- [Stored data]:
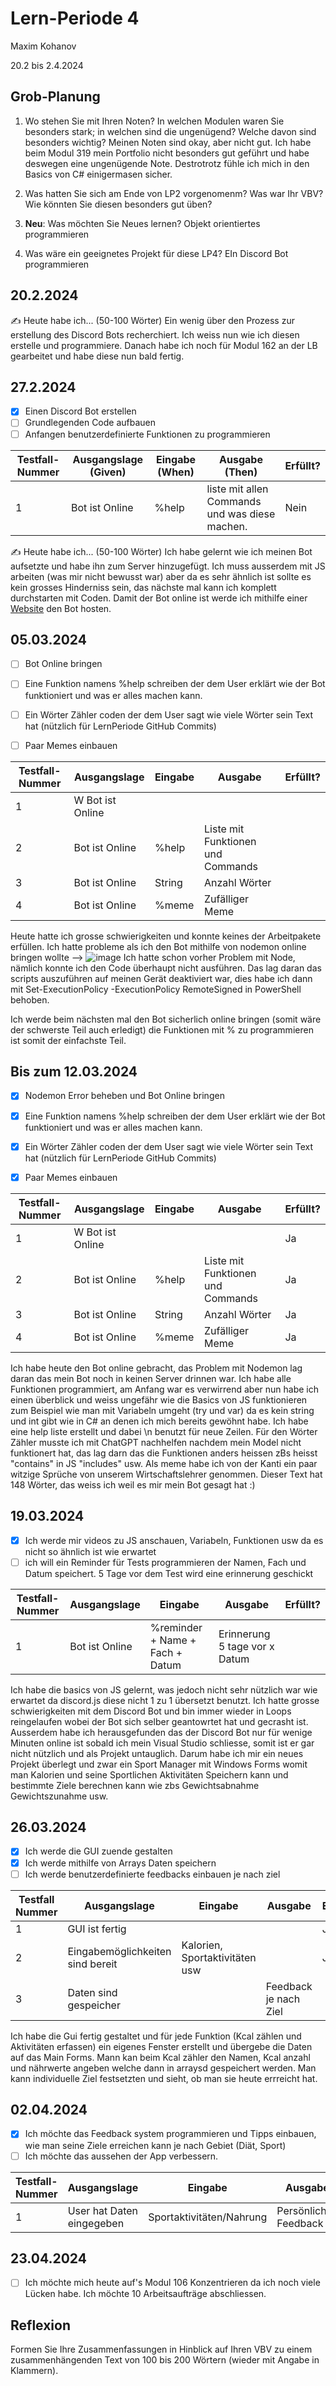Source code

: # Lern-Periode 4

Maxim Kohanov

20.2 bis 2.4.2024

## Grob-Planung

1. Wo stehen Sie mit Ihren Noten? In welchen Modulen waren Sie besonders stark; in welchen sind die ungenügend? Welche davon sind besonders wichtig?
Meinen Noten sind okay, aber nicht gut. Ich habe beim Modul 319 mein Portfolio nicht besonders gut geführt und habe deswegen eine ungenügende Note. Destrotrotz fühle ich mich in den Basics von C# einigermasen sicher.
   
2. Was hatten Sie sich am Ende von LP2 vorgenomenm? Was war Ihr VBV? Wie könnten Sie diesen besonders gut üben?
   
   
3. **Neu**: Was möchten Sie Neues lernen?
Objekt orientiertes programmieren
   
4. Was wäre ein geeignetes Projekt für diese LP4?
EIn Discord Bot programmieren

## 20.2.2024

✍️ Heute habe ich... (50-100 Wörter)
Ein wenig über den Prozess zur erstellung des Discord Bots recherchiert. Ich weiss nun wie ich diesen erstelle und programmiere. Danach habe ich noch für Modul 162 an der LB gearbeitet und habe diese nun bald fertig. 


## 27.2.2024

- [x] Einen Discord Bot erstellen 
- [ ] Grundlegenden Code aufbauen
- [ ] Anfangen benutzerdefinierte Funktionen zu programmieren

| Testfall-Nummer | Ausgangslage (Given) | Eingabe (When) | Ausgabe (Then) | Erfüllt? |
| --------------- | -------------------- | -------------- | -------------- | -------- |
| 1               |     Bot ist Online                 | %help               | liste mit allen Commands und was diese machen.               |  Nein        |

✍️ Heute habe ich... (50-100 Wörter)
Ich habe gelernt wie ich meinen Bot aufsetzte und habe ihn zum Server hinzugefügt. Ich muss ausserdem mit JS arbeiten (was mir nicht bewusst war) aber da es sehr ähnlich ist sollte es kein grosses Hinderniss sein, das nächste mal kann ich komplett durchstarten mit Coden. Damit der Bot online ist werde ich mithilfe einer [Website](https://google.com) den Bot hosten.


## 05.03.2024

- [ ] Bot Online bringen
- [ ] Eine Funktion namens %help schreiben der dem User erklärt wie der Bot funktioniert und was er alles machen kann.
- [ ] Ein Wörter Zähler coden der dem User sagt wie viele Wörter sein Text hat (nützlich für LernPeriode GitHub Commits)
- [ ] Paar Memes einbauen
      

| Testfall-Nummer | Ausgangslage | Eingabe | Ausgabe | Erfüllt? |
|-|-|-|-|-|
|1|W Bot ist Online ||||
|2|Bot ist Online|%help|Liste mit Funktionen und Commands||
|3|Bot ist Online|String|Anzahl Wörter||
|4|Bot ist Online|%meme|Zufälliger Meme||

Heute hatte ich grosse schwierigkeiten und konnte keines der Arbeitpakete erfüllen. Ich hatte probleme als ich den Bot mithilfe von nodemon online bringen wollte --> ![image](https://github.com/OrthBoi/LernPeriode4/assets/142886297/8fc501ca-3644-48c7-8199-91c7304e35eb)
Ich hatte schon vorher Problem mit Node, nämlich konnte ich den Code überhaupt nicht ausführen. Das lag daran das scripts auszuführen auf meinen Gerät deaktiviert war, dies habe ich dann mit Set-ExecutionPolicy -ExecutionPolicy RemoteSigned in PowerShell behoben. 

Ich werde beim nächsten mal den Bot sicherlich online bringen (somit wäre der schwerste Teil auch erledigt) die Funktionen mit % zu programmieren ist somit der einfachste Teil.

## Bis zum 12.03.2024

- [x] Nodemon Error beheben und Bot Online bringen
- [x] Eine Funktion namens %help schreiben der dem User erklärt wie der Bot funktioniert und was er alles machen kann.
- [x] Ein Wörter Zähler coden der dem User sagt wie viele Wörter sein Text hat (nützlich für LernPeriode GitHub Commits)
- [x] Paar Memes einbauen
      

| Testfall-Nummer | Ausgangslage | Eingabe | Ausgabe | Erfüllt? |
|-|-|-|-|-|
|1|W Bot ist Online |||Ja|
|2|Bot ist Online|%help|Liste mit Funktionen und Commands|Ja|
|3|Bot ist Online|String|Anzahl Wörter|Ja|
|4|Bot ist Online|%meme|Zufälliger Meme|Ja|

Ich habe heute den Bot online gebracht, das Problem mit Nodemon lag daran das mein Bot noch in keinen Server drinnen war. Ich habe alle Funktionen programmiert, am Anfang war es verwirrend aber nun habe ich einen überblick und weiss ungefähr wie die Basics von JS funktionieren zum Beispiel wie man mit Variabeln umgeht (try und var) da es kein string und int gibt wie in C# an denen ich mich bereits gewöhnt habe. Ich habe eine help liste erstellt und dabei \n benutzt für neue Zeilen. Für den Wörter Zähler musste ich mit ChatGPT nachhelfen nachdem mein Model nicht funktionert hat, das lag darn das die Funktionen anders heissen zBs heisst "contains" in JS "includes" usw. Als meme habe ich von der Kanti ein paar witzige Sprüche von unserem Wirtschaftslehrer genommen. Dieser Text hat 148 Wörter, das weiss ich weil es mir mein Bot gesagt hat :)

## 19.03.2024

- [x] Ich werde mir videos zu JS anschauen, Variabeln, Funktionen usw da es nicht so ähnlich ist wie erwartet
- [ ] ich will ein Reminder für Tests programmieren der Namen, Fach und Datum speichert. 5 Tage vor dem Test wird eine erinnerung geschickt

| Testfall-Nummer | Ausgangslage | Eingabe | Ausgabe | Erfüllt? |
|-|-|-|-|-|
|1|Bot ist Online |%reminder + Name + Fach + Datum|Erinnerung 5 tage vor x Datum||

Ich habe die basics von JS gelernt, was jedoch nicht sehr nützlich war wie erwartet da discord.js diese nicht 1 zu 1 übersetzt benutzt. Ich hatte grosse schwierigkeiten mit dem Discord Bot und bin immer wieder in Loops reingelaufen wobei der Bot sich selber geantowrtet hat und gecrasht ist. Ausserdem habe ich herausgefunden das der Discord Bot nur für wenige Minuten online ist sobald ich mein Visual Studio schliesse, somit ist er gar nicht nützlich und als Projekt untauglich. Darum habe ich mir ein neues Projekt überlegt und zwar ein Sport Manager mit Windows Forms womit man Kalorien und seine Sportlichen Aktivitäten Speichern kann und bestimmte Ziele berechnen kann wie zbs Gewichtsabnahme Gewichtszunahme usw.

## 26.03.2024

- [x] Ich werde die GUI zuende gestalten
- [x] Ich werde mithilfe von Arrays Daten speichern
- [ ] Ich werde benutzerdefinierte feedbacks einbauen je nach ziel

|Testfall Nummer| Ausgangslage | Eingabe | Ausgabe| Erfüllt? |
|-|-|-|-|-|
| 1 | GUI ist fertig | | |Ja|
| 2 | Eingabemöglichkeiten sind bereit | Kalorien, Sportaktivitäten usw| |Ja|
| 3 | Daten sind gespeicher | | Feedback je nach Ziel | | 

Ich habe die Gui fertig gestaltet und für jede Funktion (Kcal zählen und Aktivitäten erfassen) ein eigenes Fenster erstellt und übergebe die Daten auf das Main Forms. Mann kan beim Kcal zähler den Namen, Kcal anzahl und nährwerte angeben welche dann in arraysd gespeichert werden. Man kann individuelle Ziel festsetzten und sieht, ob man sie heute errreicht hat.

## 02.04.2024

- [x] Ich möchte das Feedback system programmieren und Tipps einbauen, wie man seine Ziele erreichen kann je nach Gebiet (Diät, Sport)
- [ ] Ich möchte das aussehen der App verbessern.

| Testfall-Nummer | Ausgangslage | Eingabe | Ausgabe | Erfüllt? |
|-|-|-|-|-|
|1|User hat Daten eingegeben|Sportaktivitäten/Nahrung|Persönliches Feedback|x|

## 23.04.2024

- [ ] Ich möchte mich heute auf's Modul 106 Konzentrieren da ich noch viele Lücken habe. Ich möchte 10 Arbeitsaufträge abschliessen.

      
## Reflexion

Formen Sie Ihre Zusammenfassungen in Hinblick auf Ihren VBV zu einem zusammenhängenden Text von 100 bis 200 Wörtern (wieder mit Angabe in Klammern).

- [What to produce]: Reproduce exactly the entries above, limited to the lines from the one with "## Grob-Planung" through the one with "liste mit allen", both included.

- [Output for this exercise]:
## Grob-Planung

1. Wo stehen Sie mit Ihren Noten? In welchen Modulen waren Sie besonders stark; in welchen sind die ungenügend? Welche davon sind besonders wichtig?
Meinen Noten sind okay, aber nicht gut. Ich habe beim Modul 319 mein Portfolio nicht besonders gut geführt und habe deswegen eine ungenügende Note. Destrotrotz fühle ich mich in den Basics von C# einigermasen sicher.
   
2. Was hatten Sie sich am Ende von LP2 vorgenomenm? Was war Ihr VBV? Wie könnten Sie diesen besonders gut üben?
   
   
3. **Neu**: Was möchten Sie Neues lernen?
Objekt orientiertes programmieren
   
4. Was wäre ein geeignetes Projekt für diese LP4?
EIn Discord Bot programmieren

## 20.2.2024

✍️ Heute habe ich... (50-100 Wörter)
Ein wenig über den Prozess zur erstellung des Discord Bots recherchiert. Ich weiss nun wie ich diesen erstelle und programmiere. Danach habe ich noch für Modul 162 an der LB gearbeitet und habe diese nun bald fertig. 


## 27.2.2024

- [x] Einen Discord Bot erstellen 
- [ ] Grundlegenden Code aufbauen
- [ ] Anfangen benutzerdefinierte Funktionen zu programmieren

| Testfall-Nummer | Ausgangslage (Given) | Eingabe (When) | Ausgabe (Then) | Erfüllt? |
| --------------- | -------------------- | -------------- | -------------- | -------- |
| 1               |     Bot ist Online                 | %help               | liste mit allen Commands und was diese machen.               |  Nein        |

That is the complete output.